= Excerpted data =

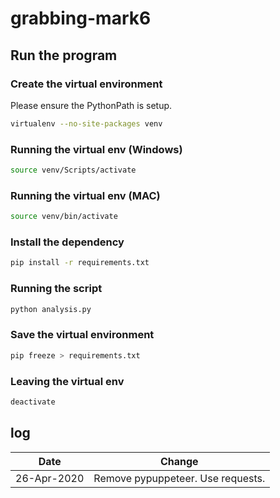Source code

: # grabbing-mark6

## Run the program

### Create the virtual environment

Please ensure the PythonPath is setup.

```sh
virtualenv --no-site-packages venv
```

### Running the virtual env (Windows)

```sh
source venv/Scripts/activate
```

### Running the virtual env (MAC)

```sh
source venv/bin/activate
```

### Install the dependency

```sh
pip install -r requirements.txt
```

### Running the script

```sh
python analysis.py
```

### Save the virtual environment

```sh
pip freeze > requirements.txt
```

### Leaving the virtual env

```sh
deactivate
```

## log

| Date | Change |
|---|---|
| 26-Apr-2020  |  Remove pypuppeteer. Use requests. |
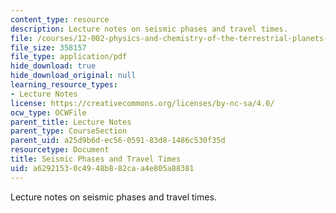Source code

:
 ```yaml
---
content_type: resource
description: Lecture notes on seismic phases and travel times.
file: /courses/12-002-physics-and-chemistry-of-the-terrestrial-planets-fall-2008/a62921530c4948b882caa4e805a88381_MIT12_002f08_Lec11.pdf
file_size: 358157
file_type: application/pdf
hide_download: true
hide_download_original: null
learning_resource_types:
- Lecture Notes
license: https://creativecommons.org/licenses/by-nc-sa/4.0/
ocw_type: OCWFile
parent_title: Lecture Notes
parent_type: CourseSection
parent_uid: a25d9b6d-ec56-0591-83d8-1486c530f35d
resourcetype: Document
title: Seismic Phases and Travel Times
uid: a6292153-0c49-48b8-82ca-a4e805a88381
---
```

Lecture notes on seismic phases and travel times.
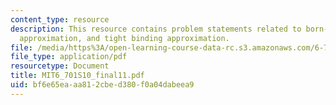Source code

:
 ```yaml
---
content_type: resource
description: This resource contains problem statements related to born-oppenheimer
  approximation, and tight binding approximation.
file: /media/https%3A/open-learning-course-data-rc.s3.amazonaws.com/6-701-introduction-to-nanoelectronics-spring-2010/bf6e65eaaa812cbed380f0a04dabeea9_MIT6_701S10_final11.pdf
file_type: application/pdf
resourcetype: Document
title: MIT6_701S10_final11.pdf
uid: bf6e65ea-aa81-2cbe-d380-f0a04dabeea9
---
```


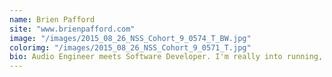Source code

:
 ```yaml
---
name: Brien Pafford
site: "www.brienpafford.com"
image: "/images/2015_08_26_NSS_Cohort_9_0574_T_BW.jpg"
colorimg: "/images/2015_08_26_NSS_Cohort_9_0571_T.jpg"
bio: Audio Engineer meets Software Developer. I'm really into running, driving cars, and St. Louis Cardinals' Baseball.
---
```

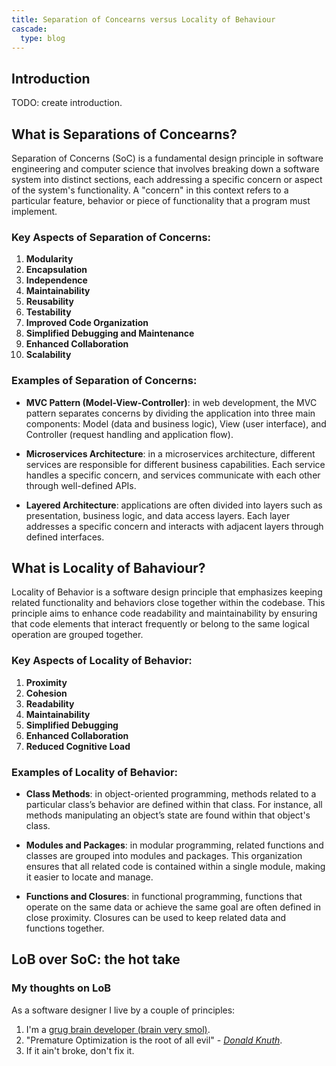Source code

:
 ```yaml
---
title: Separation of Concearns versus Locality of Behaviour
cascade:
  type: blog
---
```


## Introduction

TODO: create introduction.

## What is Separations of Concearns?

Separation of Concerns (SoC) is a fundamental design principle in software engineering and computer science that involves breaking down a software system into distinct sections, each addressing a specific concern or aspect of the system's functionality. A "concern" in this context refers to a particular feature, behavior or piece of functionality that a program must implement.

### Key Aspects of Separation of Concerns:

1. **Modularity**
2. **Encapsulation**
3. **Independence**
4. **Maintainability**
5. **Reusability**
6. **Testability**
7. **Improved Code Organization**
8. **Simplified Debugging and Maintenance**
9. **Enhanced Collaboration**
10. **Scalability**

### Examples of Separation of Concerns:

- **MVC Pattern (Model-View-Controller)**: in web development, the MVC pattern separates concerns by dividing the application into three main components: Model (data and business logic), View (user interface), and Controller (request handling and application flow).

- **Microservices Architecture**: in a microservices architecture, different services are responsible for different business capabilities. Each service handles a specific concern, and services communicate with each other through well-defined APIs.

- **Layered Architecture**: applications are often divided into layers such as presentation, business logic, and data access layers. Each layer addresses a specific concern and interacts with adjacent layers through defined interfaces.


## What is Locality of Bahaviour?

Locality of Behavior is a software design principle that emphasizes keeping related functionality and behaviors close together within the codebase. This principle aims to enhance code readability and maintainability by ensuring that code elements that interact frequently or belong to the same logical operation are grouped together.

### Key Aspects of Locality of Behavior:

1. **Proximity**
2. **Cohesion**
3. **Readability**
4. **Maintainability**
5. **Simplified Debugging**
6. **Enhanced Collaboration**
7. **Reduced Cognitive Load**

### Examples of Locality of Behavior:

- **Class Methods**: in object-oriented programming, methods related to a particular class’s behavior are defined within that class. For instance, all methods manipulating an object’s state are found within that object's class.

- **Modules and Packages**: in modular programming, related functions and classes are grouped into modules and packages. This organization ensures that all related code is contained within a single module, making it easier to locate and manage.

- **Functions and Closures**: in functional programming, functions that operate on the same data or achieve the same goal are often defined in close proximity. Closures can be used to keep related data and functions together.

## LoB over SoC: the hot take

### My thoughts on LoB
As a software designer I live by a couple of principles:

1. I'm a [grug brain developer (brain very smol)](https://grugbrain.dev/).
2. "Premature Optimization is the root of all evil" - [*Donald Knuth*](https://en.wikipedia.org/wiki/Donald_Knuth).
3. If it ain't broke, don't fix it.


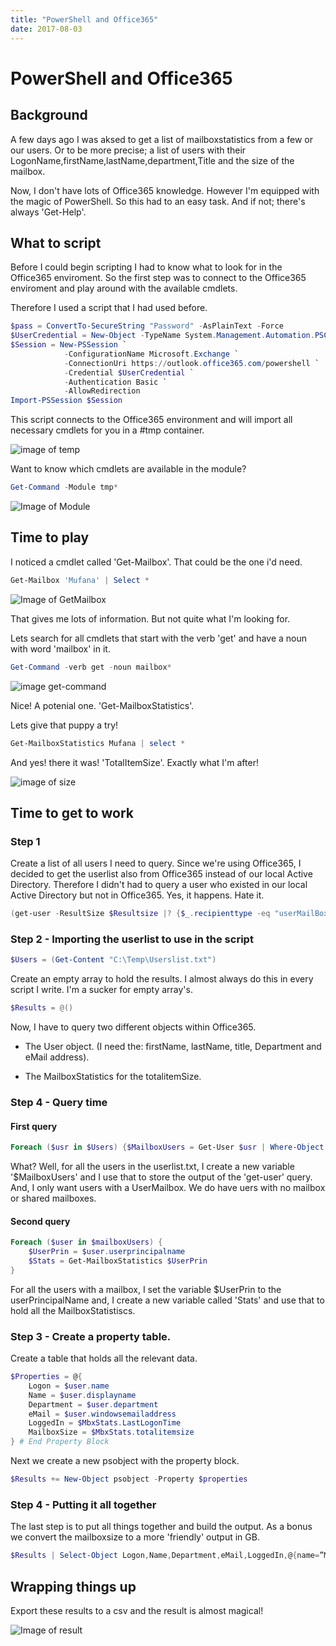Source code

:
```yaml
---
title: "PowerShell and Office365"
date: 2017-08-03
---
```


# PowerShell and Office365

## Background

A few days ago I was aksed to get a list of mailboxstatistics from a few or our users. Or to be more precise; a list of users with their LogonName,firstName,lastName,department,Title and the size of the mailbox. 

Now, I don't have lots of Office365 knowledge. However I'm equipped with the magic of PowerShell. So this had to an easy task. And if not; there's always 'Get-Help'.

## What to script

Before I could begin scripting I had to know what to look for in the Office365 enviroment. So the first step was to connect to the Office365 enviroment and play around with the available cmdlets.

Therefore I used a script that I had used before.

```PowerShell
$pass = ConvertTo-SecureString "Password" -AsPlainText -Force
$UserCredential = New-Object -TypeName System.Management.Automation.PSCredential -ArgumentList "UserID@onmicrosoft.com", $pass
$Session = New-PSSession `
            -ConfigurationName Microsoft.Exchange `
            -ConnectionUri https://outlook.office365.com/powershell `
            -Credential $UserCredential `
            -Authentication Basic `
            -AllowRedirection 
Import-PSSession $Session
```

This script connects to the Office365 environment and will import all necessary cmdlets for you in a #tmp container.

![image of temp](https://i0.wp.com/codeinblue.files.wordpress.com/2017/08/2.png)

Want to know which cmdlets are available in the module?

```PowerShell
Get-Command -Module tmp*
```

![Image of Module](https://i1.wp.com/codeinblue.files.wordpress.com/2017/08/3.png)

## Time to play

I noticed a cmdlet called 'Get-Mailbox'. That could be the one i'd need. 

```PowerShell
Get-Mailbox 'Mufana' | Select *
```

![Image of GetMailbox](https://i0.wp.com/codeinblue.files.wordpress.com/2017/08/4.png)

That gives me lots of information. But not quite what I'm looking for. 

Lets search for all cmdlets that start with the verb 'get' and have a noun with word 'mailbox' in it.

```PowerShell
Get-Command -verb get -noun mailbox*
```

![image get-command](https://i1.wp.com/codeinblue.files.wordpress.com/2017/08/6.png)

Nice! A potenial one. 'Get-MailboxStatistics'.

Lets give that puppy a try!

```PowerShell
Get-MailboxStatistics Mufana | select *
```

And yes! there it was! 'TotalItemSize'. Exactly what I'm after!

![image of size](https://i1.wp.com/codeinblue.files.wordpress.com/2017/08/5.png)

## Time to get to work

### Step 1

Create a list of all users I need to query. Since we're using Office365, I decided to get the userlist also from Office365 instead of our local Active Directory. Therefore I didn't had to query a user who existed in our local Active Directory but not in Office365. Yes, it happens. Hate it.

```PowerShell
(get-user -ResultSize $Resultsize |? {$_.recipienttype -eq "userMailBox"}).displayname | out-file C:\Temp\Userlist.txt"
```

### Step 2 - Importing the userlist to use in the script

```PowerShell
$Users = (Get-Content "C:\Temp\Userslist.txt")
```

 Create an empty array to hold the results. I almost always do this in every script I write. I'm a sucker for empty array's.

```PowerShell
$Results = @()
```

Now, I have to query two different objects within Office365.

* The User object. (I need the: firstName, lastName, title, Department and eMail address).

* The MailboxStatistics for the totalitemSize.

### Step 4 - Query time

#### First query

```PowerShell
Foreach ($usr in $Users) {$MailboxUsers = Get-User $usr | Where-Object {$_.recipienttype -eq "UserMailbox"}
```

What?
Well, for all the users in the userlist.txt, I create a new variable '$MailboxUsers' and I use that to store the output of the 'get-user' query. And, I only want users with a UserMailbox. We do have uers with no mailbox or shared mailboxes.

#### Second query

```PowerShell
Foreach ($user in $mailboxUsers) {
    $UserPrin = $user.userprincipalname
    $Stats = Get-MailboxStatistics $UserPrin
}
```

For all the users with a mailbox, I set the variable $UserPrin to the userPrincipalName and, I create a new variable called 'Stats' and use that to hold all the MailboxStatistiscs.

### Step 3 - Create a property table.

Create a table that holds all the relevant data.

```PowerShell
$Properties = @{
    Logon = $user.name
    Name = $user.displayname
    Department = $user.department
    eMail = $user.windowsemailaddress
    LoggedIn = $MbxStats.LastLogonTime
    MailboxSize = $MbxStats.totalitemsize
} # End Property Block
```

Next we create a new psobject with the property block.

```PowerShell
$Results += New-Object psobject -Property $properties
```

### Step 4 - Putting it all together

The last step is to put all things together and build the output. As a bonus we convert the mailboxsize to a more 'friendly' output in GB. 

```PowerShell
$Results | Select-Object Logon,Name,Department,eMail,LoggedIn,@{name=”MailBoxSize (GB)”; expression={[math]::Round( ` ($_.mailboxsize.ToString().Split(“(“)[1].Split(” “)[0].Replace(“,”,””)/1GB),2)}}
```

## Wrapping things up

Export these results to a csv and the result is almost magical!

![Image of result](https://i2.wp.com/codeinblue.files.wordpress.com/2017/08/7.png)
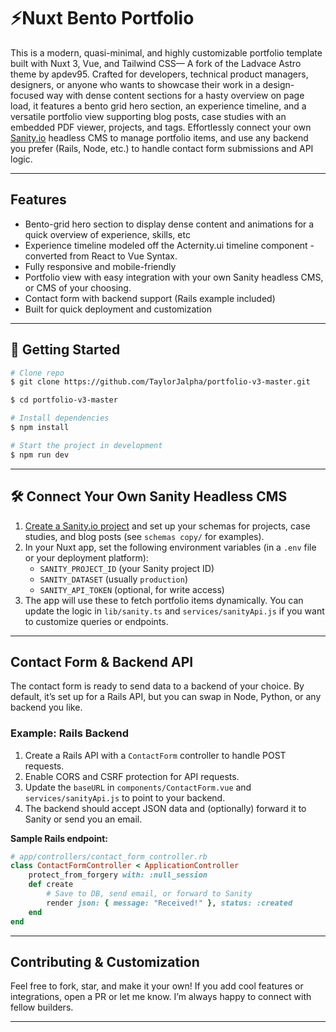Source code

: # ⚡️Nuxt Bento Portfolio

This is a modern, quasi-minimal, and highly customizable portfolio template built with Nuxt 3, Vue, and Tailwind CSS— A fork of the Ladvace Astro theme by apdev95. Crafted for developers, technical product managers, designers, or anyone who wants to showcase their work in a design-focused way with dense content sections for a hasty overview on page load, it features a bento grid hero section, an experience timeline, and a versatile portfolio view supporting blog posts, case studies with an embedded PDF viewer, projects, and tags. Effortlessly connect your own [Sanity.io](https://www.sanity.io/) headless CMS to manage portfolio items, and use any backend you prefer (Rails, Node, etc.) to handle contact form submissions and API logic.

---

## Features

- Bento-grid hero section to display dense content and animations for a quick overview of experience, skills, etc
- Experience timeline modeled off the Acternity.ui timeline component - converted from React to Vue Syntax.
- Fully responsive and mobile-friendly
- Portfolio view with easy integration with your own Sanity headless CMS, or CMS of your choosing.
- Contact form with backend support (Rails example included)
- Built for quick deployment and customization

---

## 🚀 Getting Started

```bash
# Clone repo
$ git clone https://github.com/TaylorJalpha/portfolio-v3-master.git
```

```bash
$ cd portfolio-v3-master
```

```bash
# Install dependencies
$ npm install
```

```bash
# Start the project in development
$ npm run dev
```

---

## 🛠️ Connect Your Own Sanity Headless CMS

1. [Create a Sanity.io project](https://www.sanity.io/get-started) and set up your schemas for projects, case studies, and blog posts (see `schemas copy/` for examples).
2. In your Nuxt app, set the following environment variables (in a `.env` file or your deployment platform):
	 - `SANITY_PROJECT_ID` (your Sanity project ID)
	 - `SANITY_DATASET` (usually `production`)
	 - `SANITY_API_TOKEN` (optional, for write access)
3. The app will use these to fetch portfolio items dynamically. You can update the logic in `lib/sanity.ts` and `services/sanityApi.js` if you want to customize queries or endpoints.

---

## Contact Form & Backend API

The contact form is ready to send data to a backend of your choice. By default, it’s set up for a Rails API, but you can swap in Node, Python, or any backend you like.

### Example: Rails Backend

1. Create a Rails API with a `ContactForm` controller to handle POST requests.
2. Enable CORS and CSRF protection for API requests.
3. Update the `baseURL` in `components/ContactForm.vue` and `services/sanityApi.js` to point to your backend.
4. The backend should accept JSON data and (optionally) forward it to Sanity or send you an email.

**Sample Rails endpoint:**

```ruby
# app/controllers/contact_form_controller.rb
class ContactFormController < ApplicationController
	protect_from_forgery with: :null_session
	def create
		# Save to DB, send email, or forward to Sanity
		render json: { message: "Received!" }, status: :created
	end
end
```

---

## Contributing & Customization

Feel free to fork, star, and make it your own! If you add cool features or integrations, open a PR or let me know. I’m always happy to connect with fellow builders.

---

= Assigned task =
Every line of the listing that holds the word "description" should be counted. Please give that number only.

= Exercise output =
2